A Quick and Easy Guide to Hot Tub Algae

When a hot tub is properly balanced with the right chemicals, algae growth is not normally a problem you encounter. But if you unwittingly give algae an inch, it almost always takes a mile. It can be a huge pain to eradicate and is sometimes tough to keep it gone.

If you’ve already got an algae problem, however, there are actions you can take to stop it in its tracks and return to crystal clear water.
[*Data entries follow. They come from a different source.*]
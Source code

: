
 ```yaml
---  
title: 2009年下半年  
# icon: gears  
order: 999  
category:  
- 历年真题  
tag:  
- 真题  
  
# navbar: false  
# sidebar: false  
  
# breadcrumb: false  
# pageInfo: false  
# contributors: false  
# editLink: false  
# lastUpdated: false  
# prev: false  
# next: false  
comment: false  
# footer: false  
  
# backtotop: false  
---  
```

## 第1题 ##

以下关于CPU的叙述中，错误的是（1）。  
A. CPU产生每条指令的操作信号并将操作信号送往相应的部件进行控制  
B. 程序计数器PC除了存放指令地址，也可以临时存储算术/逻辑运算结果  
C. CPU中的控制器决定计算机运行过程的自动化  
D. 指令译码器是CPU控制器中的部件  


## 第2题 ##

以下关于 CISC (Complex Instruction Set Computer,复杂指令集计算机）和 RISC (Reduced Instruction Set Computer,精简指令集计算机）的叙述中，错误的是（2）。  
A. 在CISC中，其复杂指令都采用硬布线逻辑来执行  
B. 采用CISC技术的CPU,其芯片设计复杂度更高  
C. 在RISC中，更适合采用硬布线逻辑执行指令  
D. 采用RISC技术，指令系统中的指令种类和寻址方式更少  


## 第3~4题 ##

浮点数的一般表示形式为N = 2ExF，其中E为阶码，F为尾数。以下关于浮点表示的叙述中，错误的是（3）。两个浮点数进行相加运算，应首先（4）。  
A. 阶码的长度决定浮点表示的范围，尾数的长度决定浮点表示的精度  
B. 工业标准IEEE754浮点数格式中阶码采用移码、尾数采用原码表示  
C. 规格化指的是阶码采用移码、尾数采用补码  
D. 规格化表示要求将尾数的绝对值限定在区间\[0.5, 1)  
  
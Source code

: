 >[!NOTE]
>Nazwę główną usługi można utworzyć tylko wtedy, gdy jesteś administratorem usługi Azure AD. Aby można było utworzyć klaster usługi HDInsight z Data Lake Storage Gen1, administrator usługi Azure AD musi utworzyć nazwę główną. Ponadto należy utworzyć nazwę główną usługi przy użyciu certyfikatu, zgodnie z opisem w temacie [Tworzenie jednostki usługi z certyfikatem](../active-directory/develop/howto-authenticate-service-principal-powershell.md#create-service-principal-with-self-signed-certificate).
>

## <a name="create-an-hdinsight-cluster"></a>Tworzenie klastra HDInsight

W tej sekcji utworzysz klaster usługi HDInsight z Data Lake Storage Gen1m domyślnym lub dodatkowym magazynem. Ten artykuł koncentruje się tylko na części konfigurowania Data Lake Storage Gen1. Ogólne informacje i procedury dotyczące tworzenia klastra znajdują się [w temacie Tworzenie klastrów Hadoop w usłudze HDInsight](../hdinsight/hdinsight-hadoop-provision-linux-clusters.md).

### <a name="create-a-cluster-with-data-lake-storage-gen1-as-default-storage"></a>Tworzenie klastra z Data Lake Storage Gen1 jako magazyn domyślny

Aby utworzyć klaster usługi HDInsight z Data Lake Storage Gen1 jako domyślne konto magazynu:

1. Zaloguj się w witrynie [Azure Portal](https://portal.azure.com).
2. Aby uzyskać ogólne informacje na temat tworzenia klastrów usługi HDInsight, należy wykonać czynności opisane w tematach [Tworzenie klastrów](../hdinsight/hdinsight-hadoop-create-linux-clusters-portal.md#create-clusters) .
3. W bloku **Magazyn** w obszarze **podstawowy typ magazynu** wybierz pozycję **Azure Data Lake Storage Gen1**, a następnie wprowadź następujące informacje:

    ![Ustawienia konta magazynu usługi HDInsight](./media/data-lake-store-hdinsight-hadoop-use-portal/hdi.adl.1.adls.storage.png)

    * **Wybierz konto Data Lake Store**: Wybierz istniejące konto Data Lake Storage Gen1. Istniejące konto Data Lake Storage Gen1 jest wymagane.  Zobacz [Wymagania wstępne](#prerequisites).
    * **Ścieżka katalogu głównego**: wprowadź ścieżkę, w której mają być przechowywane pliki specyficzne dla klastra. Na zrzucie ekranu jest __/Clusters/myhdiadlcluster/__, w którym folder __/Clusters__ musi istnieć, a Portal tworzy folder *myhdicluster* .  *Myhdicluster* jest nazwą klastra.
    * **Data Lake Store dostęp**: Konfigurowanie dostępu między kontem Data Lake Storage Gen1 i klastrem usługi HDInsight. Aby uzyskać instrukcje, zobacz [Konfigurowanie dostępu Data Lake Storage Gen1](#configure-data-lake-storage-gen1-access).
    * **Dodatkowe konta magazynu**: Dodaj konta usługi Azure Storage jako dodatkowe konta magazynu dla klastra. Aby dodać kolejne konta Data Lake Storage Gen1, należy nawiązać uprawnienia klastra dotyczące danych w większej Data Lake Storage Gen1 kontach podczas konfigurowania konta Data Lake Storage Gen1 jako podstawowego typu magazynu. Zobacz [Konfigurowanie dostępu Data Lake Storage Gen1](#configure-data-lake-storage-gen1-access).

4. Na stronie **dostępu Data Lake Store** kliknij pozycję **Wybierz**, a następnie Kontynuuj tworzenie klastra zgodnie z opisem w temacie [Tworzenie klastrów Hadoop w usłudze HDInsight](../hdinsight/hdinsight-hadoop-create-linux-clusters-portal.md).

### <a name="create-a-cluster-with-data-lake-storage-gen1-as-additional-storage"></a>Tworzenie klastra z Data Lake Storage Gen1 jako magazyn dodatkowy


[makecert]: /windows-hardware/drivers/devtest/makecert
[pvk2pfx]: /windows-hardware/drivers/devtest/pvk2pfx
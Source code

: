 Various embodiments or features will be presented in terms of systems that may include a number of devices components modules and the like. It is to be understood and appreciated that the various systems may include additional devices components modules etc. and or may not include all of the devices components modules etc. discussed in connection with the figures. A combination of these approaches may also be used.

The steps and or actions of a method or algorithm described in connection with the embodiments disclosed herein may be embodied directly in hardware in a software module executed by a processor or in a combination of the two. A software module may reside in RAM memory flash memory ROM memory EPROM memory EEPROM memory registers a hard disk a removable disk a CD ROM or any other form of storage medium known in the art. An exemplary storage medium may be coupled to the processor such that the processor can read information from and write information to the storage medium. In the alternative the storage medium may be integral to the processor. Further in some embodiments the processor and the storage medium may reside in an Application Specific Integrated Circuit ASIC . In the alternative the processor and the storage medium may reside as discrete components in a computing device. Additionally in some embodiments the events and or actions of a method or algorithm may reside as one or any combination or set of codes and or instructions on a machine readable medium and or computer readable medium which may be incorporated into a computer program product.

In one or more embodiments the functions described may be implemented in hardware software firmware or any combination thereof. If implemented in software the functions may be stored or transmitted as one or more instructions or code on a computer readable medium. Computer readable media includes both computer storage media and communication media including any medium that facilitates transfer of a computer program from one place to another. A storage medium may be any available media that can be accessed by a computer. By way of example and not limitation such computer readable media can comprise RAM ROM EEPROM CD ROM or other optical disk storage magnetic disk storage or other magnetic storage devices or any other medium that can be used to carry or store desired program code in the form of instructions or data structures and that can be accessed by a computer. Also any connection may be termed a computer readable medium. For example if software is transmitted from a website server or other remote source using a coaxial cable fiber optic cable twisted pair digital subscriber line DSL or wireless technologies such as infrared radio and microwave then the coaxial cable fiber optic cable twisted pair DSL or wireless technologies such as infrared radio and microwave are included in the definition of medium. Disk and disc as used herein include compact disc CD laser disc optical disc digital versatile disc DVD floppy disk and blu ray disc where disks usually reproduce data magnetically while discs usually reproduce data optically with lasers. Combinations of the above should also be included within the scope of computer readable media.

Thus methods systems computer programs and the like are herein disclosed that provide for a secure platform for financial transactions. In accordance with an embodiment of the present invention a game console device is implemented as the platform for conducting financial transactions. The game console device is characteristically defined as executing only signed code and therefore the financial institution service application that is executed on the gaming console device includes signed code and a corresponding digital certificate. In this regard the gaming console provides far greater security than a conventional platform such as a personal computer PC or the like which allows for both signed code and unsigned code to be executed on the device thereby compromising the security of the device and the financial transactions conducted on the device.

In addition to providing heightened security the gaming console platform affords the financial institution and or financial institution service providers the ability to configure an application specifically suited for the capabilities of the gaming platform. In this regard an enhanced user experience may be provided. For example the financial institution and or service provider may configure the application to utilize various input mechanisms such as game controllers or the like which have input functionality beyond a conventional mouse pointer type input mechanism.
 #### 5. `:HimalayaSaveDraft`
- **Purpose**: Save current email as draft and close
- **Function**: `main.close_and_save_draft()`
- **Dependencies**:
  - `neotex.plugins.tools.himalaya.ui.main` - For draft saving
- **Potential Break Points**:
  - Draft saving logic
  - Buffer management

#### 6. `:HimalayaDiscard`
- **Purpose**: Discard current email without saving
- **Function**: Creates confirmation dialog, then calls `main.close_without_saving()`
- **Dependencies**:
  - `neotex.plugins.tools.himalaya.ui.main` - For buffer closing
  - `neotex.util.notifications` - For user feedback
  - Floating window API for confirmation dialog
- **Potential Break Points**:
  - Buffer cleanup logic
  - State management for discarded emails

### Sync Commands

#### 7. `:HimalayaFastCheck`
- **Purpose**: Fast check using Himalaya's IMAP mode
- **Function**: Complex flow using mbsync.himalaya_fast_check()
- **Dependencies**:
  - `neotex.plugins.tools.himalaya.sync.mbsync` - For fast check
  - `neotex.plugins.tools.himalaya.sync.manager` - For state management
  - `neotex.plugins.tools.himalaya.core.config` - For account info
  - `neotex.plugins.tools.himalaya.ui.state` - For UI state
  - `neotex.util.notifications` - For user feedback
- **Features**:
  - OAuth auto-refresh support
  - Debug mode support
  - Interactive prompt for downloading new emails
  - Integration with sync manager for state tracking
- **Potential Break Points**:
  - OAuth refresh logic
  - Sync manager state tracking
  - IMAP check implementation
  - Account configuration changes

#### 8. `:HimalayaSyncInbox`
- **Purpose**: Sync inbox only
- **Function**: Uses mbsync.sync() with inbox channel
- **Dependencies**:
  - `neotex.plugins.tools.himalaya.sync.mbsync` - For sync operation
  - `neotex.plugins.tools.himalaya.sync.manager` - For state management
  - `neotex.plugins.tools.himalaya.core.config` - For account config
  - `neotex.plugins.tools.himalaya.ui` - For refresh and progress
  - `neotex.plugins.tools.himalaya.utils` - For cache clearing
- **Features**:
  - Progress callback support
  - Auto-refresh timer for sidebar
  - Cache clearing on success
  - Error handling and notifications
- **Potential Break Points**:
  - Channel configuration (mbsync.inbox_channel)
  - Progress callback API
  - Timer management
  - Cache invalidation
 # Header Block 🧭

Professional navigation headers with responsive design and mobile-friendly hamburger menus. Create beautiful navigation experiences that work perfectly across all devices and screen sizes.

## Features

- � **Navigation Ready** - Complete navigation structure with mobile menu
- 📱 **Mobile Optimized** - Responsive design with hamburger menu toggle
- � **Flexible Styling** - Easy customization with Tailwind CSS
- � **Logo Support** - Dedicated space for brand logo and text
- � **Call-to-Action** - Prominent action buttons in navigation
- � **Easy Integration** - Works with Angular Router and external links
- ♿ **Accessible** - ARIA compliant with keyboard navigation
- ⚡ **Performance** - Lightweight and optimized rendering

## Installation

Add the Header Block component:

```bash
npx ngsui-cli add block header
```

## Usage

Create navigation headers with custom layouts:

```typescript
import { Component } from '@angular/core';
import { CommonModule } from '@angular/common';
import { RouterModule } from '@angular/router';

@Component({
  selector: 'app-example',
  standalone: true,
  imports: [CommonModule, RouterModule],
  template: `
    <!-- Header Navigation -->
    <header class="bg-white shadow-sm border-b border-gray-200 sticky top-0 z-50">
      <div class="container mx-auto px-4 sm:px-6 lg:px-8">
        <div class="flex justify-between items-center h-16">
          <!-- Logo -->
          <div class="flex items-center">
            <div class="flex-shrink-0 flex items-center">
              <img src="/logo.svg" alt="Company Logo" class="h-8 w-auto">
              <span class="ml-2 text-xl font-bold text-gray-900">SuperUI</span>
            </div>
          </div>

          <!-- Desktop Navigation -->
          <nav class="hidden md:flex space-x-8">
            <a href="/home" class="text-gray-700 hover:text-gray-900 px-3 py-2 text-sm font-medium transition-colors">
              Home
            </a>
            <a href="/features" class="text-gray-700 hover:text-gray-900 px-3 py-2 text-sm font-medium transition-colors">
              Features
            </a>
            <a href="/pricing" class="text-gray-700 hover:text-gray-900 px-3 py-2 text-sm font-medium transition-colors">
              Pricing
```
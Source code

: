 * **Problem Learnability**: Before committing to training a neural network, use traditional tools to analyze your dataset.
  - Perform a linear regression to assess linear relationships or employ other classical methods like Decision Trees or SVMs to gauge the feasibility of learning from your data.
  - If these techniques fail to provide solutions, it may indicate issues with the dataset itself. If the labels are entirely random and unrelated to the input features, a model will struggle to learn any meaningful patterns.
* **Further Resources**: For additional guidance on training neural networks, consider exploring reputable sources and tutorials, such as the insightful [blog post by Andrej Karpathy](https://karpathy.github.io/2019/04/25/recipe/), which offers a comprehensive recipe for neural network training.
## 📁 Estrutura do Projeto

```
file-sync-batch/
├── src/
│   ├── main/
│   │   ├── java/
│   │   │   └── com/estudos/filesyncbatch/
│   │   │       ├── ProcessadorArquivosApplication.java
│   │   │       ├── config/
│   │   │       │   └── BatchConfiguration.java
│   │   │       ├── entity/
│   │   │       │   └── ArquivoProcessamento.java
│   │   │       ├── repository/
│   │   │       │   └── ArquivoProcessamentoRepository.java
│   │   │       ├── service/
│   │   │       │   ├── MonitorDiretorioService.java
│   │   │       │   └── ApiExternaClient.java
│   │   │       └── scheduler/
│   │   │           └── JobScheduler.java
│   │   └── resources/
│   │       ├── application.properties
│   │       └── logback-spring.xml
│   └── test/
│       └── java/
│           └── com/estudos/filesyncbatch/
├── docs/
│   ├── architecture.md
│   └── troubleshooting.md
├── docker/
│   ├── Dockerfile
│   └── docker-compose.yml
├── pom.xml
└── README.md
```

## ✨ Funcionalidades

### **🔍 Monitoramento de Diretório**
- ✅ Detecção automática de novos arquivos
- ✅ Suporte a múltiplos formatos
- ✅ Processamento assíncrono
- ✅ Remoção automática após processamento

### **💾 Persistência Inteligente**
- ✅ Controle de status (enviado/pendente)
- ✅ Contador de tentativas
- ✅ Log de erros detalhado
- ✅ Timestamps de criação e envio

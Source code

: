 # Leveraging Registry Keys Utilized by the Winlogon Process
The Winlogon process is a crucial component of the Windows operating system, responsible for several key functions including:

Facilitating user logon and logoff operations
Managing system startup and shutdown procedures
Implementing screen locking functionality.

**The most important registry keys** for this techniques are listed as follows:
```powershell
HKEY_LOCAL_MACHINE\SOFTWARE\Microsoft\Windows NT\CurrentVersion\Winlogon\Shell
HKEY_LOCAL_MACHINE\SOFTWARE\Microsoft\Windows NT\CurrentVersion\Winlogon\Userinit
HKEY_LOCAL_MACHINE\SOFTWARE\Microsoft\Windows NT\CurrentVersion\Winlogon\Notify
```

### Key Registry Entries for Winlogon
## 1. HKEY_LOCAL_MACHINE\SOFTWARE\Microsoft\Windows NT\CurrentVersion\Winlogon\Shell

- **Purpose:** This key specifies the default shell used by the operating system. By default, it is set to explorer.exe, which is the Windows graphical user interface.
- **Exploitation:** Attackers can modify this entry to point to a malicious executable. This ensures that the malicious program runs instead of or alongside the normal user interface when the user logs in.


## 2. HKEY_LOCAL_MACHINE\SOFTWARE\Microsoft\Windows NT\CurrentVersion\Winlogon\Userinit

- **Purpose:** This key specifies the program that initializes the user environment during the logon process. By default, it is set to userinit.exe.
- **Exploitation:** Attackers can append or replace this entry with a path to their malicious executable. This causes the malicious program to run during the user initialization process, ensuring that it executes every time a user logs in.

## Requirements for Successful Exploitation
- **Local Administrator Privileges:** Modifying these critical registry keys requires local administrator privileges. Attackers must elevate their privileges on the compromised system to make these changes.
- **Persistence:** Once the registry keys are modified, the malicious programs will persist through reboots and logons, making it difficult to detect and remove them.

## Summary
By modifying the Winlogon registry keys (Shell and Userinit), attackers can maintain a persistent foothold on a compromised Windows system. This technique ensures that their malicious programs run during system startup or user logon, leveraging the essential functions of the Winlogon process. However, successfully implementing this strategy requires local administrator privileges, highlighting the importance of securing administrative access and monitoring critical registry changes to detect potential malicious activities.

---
Your first goal is to figure out what type of algae you’re dealing with. Typical treatment involves brushing down the sides and floor of your hot tub, and then treating the water with spa chemicals like algaecide or pH modifier, but of course, the specifics vary depending on the algae species. There are a few different strains that can form in a hot tub environment, and all have varying degrees of hardiness.


Brown Algae

Often brownish gray, this scum could be caused by a mineral like iron reacting in your water, or it could mean that the pH level is too high. Oftentimes treating the water with a pH decreaser will resolve the issue. If this type of algae is a recurring problem, try to maintain your pH at the lower end of 7.2-7.4 for a few months.


Green Algae

This is a sign of metal in your water. Dissolved metals such as copper or magnesium react with bromine and result in a greenish residue. It is the fastest growing type of scum, so if the algae bloom happens overnight, it is probably this type. An early warning sign of green algae is a sliminess to the bottom and sides of the hot tub. It is fairly easy to treat. If you suspect metals are the culprit, try using a pre-filter on your garden hose. Pre-filters remove 99% of contaminants and suspended solids from the water as it leaves the hose and enters your hot tub, so you don’t have to make up for it later while balancing your water.


Blue-green Algae

A common type of scum that chlorine does not kill. This is the same type that causes blackish stains on bathroom tiles and in fish tanks. This usually indicates a filter problem. Remember that cartridge filters should generally be replaced every 1.5-2 years. Use a filter cleaner and spray with a garden hose to clear off a clogged or dirty filter, and make sure it dries totally before putting it back in place.


Mustard Algae

Usually features yellowish-green water and a yellowish-gold, powdery growth. This type of scum typically brushes away easily, but is highly resistant to treatment and thrives in shady conditions. Brush any algae from the surfaces, vacuum the waste, and then shock the water and treat it with an algaecide, following the dosage on the bottle. Brush down all surfaces again, and keep the pump on to allow the chemicals to circulate.


Black Algae

This type is also quite difficult to remove completely because the algae plants its roots deep. Unless those roots are killed completely, new algae will just regrow in the same spots. It is characterized by rough black patches on the walls and bottom and is most commonly caused by low chlorine levels and an inefficient filter. Treatment is similar to mustard algae, but you want to make sure you use a very strong algaecide and scrub the black spots thoroughly. Clean or backwash your filter afterward to get rid of any leftover spores.